(Stored items)
-------
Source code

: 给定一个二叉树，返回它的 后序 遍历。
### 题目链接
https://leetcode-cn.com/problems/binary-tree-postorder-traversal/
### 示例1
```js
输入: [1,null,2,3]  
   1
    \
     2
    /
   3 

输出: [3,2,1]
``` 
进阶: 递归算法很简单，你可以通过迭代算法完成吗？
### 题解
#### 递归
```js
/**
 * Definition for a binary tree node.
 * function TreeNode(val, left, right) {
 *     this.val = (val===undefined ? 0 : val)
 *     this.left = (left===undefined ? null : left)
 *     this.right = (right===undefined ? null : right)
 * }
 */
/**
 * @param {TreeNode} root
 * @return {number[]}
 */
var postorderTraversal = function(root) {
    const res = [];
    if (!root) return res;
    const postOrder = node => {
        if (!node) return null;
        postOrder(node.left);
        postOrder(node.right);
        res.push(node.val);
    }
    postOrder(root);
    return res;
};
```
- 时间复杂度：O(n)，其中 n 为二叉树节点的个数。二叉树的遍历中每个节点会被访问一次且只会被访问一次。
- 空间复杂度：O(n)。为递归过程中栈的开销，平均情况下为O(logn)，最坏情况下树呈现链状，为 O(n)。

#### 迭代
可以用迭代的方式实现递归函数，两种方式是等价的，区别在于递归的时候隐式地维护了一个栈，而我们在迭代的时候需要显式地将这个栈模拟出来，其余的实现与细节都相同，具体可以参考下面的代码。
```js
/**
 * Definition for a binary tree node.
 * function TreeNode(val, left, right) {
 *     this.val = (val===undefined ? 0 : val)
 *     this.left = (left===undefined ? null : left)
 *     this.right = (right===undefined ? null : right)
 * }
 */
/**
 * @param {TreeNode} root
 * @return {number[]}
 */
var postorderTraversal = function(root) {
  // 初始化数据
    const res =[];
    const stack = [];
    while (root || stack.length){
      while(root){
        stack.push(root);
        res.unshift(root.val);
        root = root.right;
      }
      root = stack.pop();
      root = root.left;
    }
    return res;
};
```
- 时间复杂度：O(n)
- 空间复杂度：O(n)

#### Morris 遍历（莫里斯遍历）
-------
__Problem__:
Could you transcribe the records in full, exactly?

__Problem solution__:
Source code

: 给定一个二叉树，返回它的 后序 遍历。
### 题目链接
https://leetcode-cn.com/problems/binary-tree-postorder-traversal/
### 示例1
```js
输入: [1,null,2,3]  
   1
    \
     2
    /
   3 

输出: [3,2,1]
``` 
进阶: 递归算法很简单，你可以通过迭代算法完成吗？
### 题解
#### 递归
```js
/**
 * Definition for a binary tree node.
 * function TreeNode(val, left, right) {
 *     this.val = (val===undefined ? 0 : val)
 *     this.left = (left===undefined ? null : left)
 *     this.right = (right===undefined ? null : right)
 * }
 */
/**
 * @param {TreeNode} root
 * @return {number[]}
 */
var postorderTraversal = function(root) {
    const res = [];
    if (!root) return res;
    const postOrder = node => {
        if (!node) return null;
        postOrder(node.left);
        postOrder(node.right);
        res.push(node.val);
    }
    postOrder(root);
    return res;
};
```
- 时间复杂度：O(n)，其中 n 为二叉树节点的个数。二叉树的遍历中每个节点会被访问一次且只会被访问一次。
- 空间复杂度：O(n)。为递归过程中栈的开销，平均情况下为O(logn)，最坏情况下树呈现链状，为 O(n)。

#### 迭代
可以用迭代的方式实现递归函数，两种方式是等价的，区别在于递归的时候隐式地维护了一个栈，而我们在迭代的时候需要显式地将这个栈模拟出来，其余的实现与细节都相同，具体可以参考下面的代码。
```js
/**
 * Definition for a binary tree node.
 * function TreeNode(val, left, right) {
 *     this.val = (val===undefined ? 0 : val)
 *     this.left = (left===undefined ? null : left)
 *     this.right = (right===undefined ? null : right)
 * }
 */
/**
 * @param {TreeNode} root
 * @return {number[]}
 */
var postorderTraversal = function(root) {
  // 初始化数据
    const res =[];
    const stack = [];
    while (root || stack.length){
      while(root){
        stack.push(root);
        res.unshift(root.val);
        root = root.right;
      }
      root = stack.pop();
      root = root.left;
    }
    return res;
};
```
- 时间复杂度：O(n)
- 空间复杂度：O(n)

#### Morris 遍历（莫里斯遍历）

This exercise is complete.